This fully fixes PR24804 and should return some serious sanity to the
loop pass pipeline. I've added comments to try to prevent folks from
accidentially breaking this and there is a test to catch changes here as
well now.
However, this is a very substantial change. We now rely on
loop-simplifycfg and loop-instsimplify to do the mid-loop-pass cleanup.

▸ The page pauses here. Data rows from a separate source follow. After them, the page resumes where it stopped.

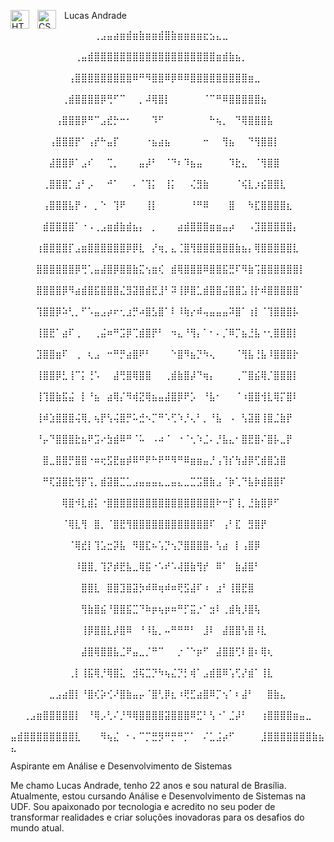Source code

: <img 
    align="left" 
    alt="HTML"
    title="HTML" 
    width="30px" 
    style="padding-right: 10px;" 
    src="https://cdn.jsdelivr.net/gh/devicons/devicon@latest/icons/html5/html5-original.svg" 
/>
<img 
    align="left" 
    alt="CSS" 
    title="CSS"
    width="30px" 
    style="padding-right: 10px;" 
    src="https://cdn.jsdelivr.net/gh/devicons/devicon@latest/icons/css3/css3-original.svg" 
/> Lucas Andrade

⠀⠀⠀⠀⠀⠀⠀⠀⠀⠀⠀⠀⠀⢀⣠⣤⣴⣶⣾⣶⣷⣶⣶⣾⣿⣷⣶⣶⣶⣶⣖⣢⣄⣀⠀⠀⠀⠀⠀⠀⠀⠀⠀⠀⠀⠀⠀⠀⠀⠀ ⠀⠀⠀⠀⠀⠀⠀⠀⠀⠀⢀⣤⣾⣿⣿⣿⣿⣿⣿⣿⣿⣿⣿⣿⣿⣿⣿⣿⣿⣿⣿⣿⣶⣾⣷⣦⡀⠀⠀⠀⠀⠀⠀⠀⠀⠀⠀⠀⠀⠀ ⠀⠀⠀⠀⠀⠀⠀⠀⠀⢠⣿⣿⣿⣿⣿⣿⣿⣿⣿⠿⠛⠻⣿⣿⠿⡿⠿⠿⣿⣿⣿⣿⣿⣿⣿⣿⣿⣶⣀⠀⠀⠀⠀⠀⠀⠀⠀⠀⠀⠀ ⠀⠀⠀⠀⠀⠀⠀⠀⢀⣾⣿⣿⣿⣿⡿⢛⠋⠉⠀⠀⡀⠼⢿⣿⡇⠀⠀⠀⠀⠀⠈⠉⠛⠿⣿⣿⣿⣿⣿⣦⠀⠀⠀⠀⠀⠀⠀⠀⠀⠀ ⠀⠀⠀⠀⠀⠀⠀⢠⣿⣿⣿⡿⠛⠉⣠⣞⡓⠒⠂⠀⠀⠀⠹⠋⠀⠀⠀⠀⠀⠀⠀⠓⢦⡀⠀⠙⢿⣿⣿⣿⣧⠀⠀⠀⠀⠀⠀⠀⠀⠀ ⠀⠀⠀⠀⠀⠀⢠⣿⣿⣿⡟⠁⢠⡞⠓⣤⡏⠀⠀⠀⠀⠐⣦⣴⣦⠀⠀⠀⠀⠀⠒⠀⠀⢻⣦⠀⠀⠙⢻⣿⣿⡇⠀⠀⠀⠀⠀⠀⠀⠀ ⠀⠀⠀⠀⠀⠀⣼⣿⣿⡿⠁⣠⠎⠀⠀⢉⡀⠀⠀⠀⣤⡼⠃⠀⠈⠙⠆⠹⣦⣤⠀⠀⠀⠀⠹⣗⣄⠀⠈⢻⣿⣿⠀⠀⠀⠀⠀⠀⠀⠀ ⠀⠀⠀⠀⠀⢀⣿⣿⣿⡁⣰⠃⡠⠀⠀⠚⠁⠀⠀⠄⠈⢹⡅⠀⢸⡅⠀⠀⢌⣻⣷⠀⠀⠀⠀⠈⢮⣇⡰⣮⣿⣿⣇⠀⠀⠀⠀⠀⠀⠀ ⠀⠀⠀⠀⠀⢠⣿⣿⣿⣧⡟⠠⠀⡀⠑⠀⢹⠟⠀⠀⠀⢸⡇⠀⠀⠀⠀⠀⠘⠛⠿⠀⠀⠀⣿⠀⠀⠳⣏⣿⣿⣿⣿⣆⠀⠀⠀⠀⠀⠀ ⠀⠀⠀⠀⠀⣾⣿⣿⣿⣿⠁⠐⠠⢀⣠⣶⣾⣷⣾⣦⡄⠀⡀⠀⠀⠀⣴⣾⣿⣿⣿⣶⣶⣤⡴⠀⠀⠠⣹⣿⣿⣿⣿⣿⡄⠀⠀⠀⠀⠀ ⠀⠀⠀⠀⢰⣿⣿⣿⣿⡏⣠⣶⣿⣿⣿⣿⣿⣿⡿⡿⣇⠀⡜⢶⡀⣄⢈⣿⢻⣿⣿⣿⣿⣿⣿⣷⣦⡄⢿⣿⣿⣿⣿⣿⣇⠀⠀⠀⠀⠀ ⠀⠀⠀⠀⣿⣿⣿⣿⣿⣿⡿⢛⢁⣤⣼⣿⡿⣿⣿⣷⣍⢢⣶⢎⠀⣾⢿⣿⣿⣿⠿⣿⣿⣯⣛⠏⠻⣷⢩⣿⣿⣿⣿⣿⣿⡇⠀⠀⠀⠀ ⠀⠀⠀⠀⣿⣿⣿⣿⡿⠻⣴⣾⣿⣯⣿⣿⣿⣌⣻⣽⣿⣾⣟⣸⠃⠽⢸⡿⣿⣁⣾⣿⣿⣬⣿⣿⣡⢸⡗⠾⣿⣿⣿⣿⣿⠁⠀⠀⠀⠀ ⠀⠀⠀⠀⢹⣿⣿⡿⠵⢃⡀⠋⠡⣤⣠⡴⠖⢂⣰⡛⠴⣿⣣⣿⠁⠇⠸⢷⡔⠾⢤⣤⣤⣤⠽⣿⠁⢰⡇⠈⢹⣿⣿⣿⡧⠀⠀⠀⠀⠀ ⠀⠀⠀⠀⢸⣿⣟⠁⣴⠏⢀⠀⠀⢀⣬⠶⠛⣩⡿⢉⣾⣿⡟⠃⠀⠲⣄⠘⢻⡄⠁⠂⠄⡈⠿⡉⣦⣘⣧⠐⢂⣿⣿⣿⡇⠀⠀⠀⠀⠀ ⠀⠀⠀⠀⣹⣿⣿⣶⠏⠀⢀⠀⢆⣠⠀⠒⠛⡛⣴⣿⠟⠃⠀⠀⠀⠑⣿⠻⣦⡙⠳⢄⠀⠀⠀⠈⢻⣧⢘⣧⠸⣿⣿⣿⡗⠀⠀⠀⠀⠀ ⠀⠀⠀⠀⢸⣿⣿⡿⣃⢸⠉⡅⢘⠡⠀⠀⣼⢛⣿⢿⣿⣿⠀⠀⢀⣾⣷⣿⡼⠙⢶⡄⠀⠀⠀⢀⠉⣿⣮⢿⡈⣿⣿⣿⡇⠀⠀⠀⠀⠀ ⠀⠀⠀⠀⢸⢹⣿⣷⣯⣬⠀⡇⠘⣦⠀⣴⢿⡌⠻⢾⣝⢿⣦⣤⣼⣿⡿⠟⡡⠀⠘⣧⠂⠀⠀⠈⠰⣿⣿⢺⣇⢿⡍⣿⠇⠀⠀⠀⠀⠀ ⠀⠀⠀⠀⢸⠾⣱⣿⣿⣿⢬⢿⡀⢦⡟⢣⢬⣿⡛⠥⣚⠢⡉⠛⠡⢋⠱⡘⢄⠃⡀⠘⣧⠀⠠⠀⢣⣽⣿⢸⣿⣈⣷⡟⠀⠀⠀⠀⠀⠀ ⠀⠀⠀⠀⠘⡤⠙⣿⣿⣿⣗⣦⠟⣩⠔⣳⣾⠿⠛⠈⠥⠀⠠⠴⠈⠀⠐⠈⢂⠱⣈⠄⡘⣧⣄⠂⣿⣟⣿⠌⣿⡧⣀⡟⠀⠀⠀⠀⠀⠀ ⠀⠀⠀⠀⠀⣿⣀⣿⣿⡛⣿⣿⠐⠶⢖⣫⣟⣶⡾⠿⠛⠟⠓⠟⠛⠻⠛⠿⣶⣶⣤⡘⢠⢹⡎⢳⣼⡿⢋⣾⣿⣱⣿⠀⠀⠀⠀⠀⠀⠀ ⠀⠀⠀⠀⠀⠛⢏⣽⣿⣗⢻⡟⢩⡀⣾⣽⣿⣉⣁⣠⣤⣤⣤⣄⣀⣤⣄⣀⣉⣩⣿⣷⣠⠈⡷⢁⠙⣧⡷⣾⣿⣿⠏⠀⠀⠀⠀⠀⠀⠀ ⠀⠀⠀⠀⠀⠀⠀⠀⢿⣿⠺⣇⣾⡅⠐⣿⣿⣿⣿⣿⣿⣿⣿⣿⣿⣿⣿⣿⣿⣿⣿⣿⠗⠒⡏⢸⡀⣘⣷⣿⡿⠋⠀⠀⠀⠀⠀⠀⠀⠀ ⠀⠀⠀⠀⠀⠀⠀⠀⠈⢿⣇⢻⠀⣿⡀⠈⣿⣟⢻⣿⣿⣿⣿⣿⣿⣿⣿⣿⣿⣿⣿⠏⠀⢠⠃⣏⠀⣻⣿⡟⠀⠀⠀⠀⠀⠀⠀⠀⠀⠀ ⠀⠀⠀⠀⠀⠀⠀⠀⠀⠈⢿⣞⡇⢹⣡⣒⡽⣧⠀⠻⣿⣏⠦⢡⡙⢢⡙⣿⣿⣿⣿⠄⢣⣴⠀⡇⢠⣿⡿⠀⠀⠀⠀⠀⠀⠀⠀⠀⠀⠀ ⠀⠀⠀⠀⠀⠀⠀⠀⠀⠀⠸⣿⣿⡀⢹⡝⡾⣟⣧⣀⢿⣯⠐⠡⠞⠡⢼⣿⣷⢻⡞⠀⠿⠁⠀⣷⣼⣿⠃⠀⠀⠀⠀⠀⠀⠀⠀⠀⠀⠀ ⠀⠀⠀⠀⠀⠀⠀⠀⠀⠀⠀⣿⣿⣇⠀⣿⣿⣹⣿⣽⡳⠾⠿⢶⠾⠶⢟⣫⣼⠏⠰⠀⣰⠃⢸⣿⣟⣿⠀⠀⠀⠀⠀⠀⠀⠀⠀⠀⠀⠀ ⠀⠀⠀⠀⠀⠀⠀⠀⠀⠀⠀⢻⣷⣿⣮⠘⣿⣿⣯⣉⠙⠷⡶⢦⡶⠶⠛⡋⣭⡐⠁⣲⠇⢀⣾⢷⡸⣿⢧⠀⠀⠀⠀⠀⠀⠀⠀⠀⠀⠀ ⠀⠀⠀⠀⠀⠀⠀⠀⠀⠀⠀⢸⡿⣿⣿⣇⡼⣿⠿⠀⠘⠸⣧⡀⠤⠛⠛⠛⠃⠀⣸⠇⠀⣼⣿⣿⢣⣿⠸⣇⠀⠀⠀⠀⠀⠀⠀⠀⠀⠀ ⠀⠀⠀⠀⠀⠀⠀⠀⠀⠀⠀⣼⣿⢿⣿⣿⣧⣈⠟⣤⣀⡈⠛⠉⠀⠀⡐⠈⠑⡶⠋⠀⣼⣿⣿⢋⠇⣿⠆⢿⢆⠀⠀⠀⠀⠀⠀⠀⠀⠀ ⠀⠀⠀⠀⠀⠀⠀⠀⠀⢀⡇⢸⣯⢿⡘⢿⣿⣅⠀⣺⢯⣉⡙⠳⢦⣌⡙⡃⢾⠁⣠⣾⣿⠿⢡⢋⡜⣾⠁⢸⣇⠀⠀⠀⠀⠀⠀⠀⠀⠀ ⠀⠀⠀⠀⠀⠀⣀⣠⣴⣿⡇⠘⣿⢎⡵⢊⠜⣿⣷⣤⡤⠈⣿⢃⡿⣆⠰⢟⣋⣴⣿⠿⡉⢢⠁⠆⣼⠃⠀⠀⣿⣷⣄⠀⠀⠀⠀⠀⠀⠀ ⠀⠀⢀⣠⣶⣿⣿⣿⣿⣿⡇⠀⠘⢿⡠⢃⠌⡘⠻⢿⣿⣿⣿⣿⣽⣿⣿⣿⠿⣋⠃⢣⠐⠁⣈⡼⠃⠀⠀⢰⣿⣿⣿⣿⣶⣤⣀⠀⠀⠀ ⣤⣾⣿⣿⣿⣿⣿⣿⣿⣿⣇⠀⠀⠀⠻⢦⣌⠀⠂⠄⠉⡉⣛⡻⠛⡛⠛⡉⠁⠀⠌⣁⣨⡴⠋⠀⠀⠀⠀⣸⣿⣿⣿⣿⣿⣿⣿⣷⣦⣄

Aspirante em Análise e Desenvolvimento de Sistemas

Me chamo Lucas Andrade, tenho 22 anos e sou natural de Brasília. Atualmente, estou cursando Análise e Desenvolvimento de Sistemas na UDF. Sou apaixonado por tecnologia e acredito no seu poder de transformar realidades e criar soluções inovadoras para os desafios do mundo atual.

These actually work with the loop pass pipeline but are no where near as
powerful as simplifycfg and instcombine. I've added a direct run of
those two immediately after the loop pipeline to try to make sure we
adequately clean up any cruft produced, but this isn't the same as
running them in the middle.
Overall, I *strongly* suspect this is a net win. It is the model we
want. If there are regressions, the correct fix will just be to enhance
loop-simplifycfg and loop-instsimplify (potentially making
a loop-instcombine variant if needed) until they catch the necessary
cases.
However, I don't actually have a good loop-heavy benchmark suite. So I'd
really appreciate it if folks who do could benchmark this change and see
what happens. If there are serious regressions, I can even take a pretty
naive stab at enhancing the two passes to be more powerful. But I'd like
to see if this is actually already enough to handle the real cases we
have today.
There is one test I had to update because it used -O1 and after this
change we actually avoid forming memset in the awkward position that it
wanted to test for (instead we will pretty much completely nuke all the
code, so I'm happier with the end result personally). But to keep the
test relevant, I've taken the particualr memset pattern formed
previously and directly put it into the test case to make sure we don't
somehow perturb it with GMR.
I'd add a reference to the PR between parentheses at the end, because "bad things can happen" is typically the kind of comments that will stay there forever with no-one remembering what it refers to.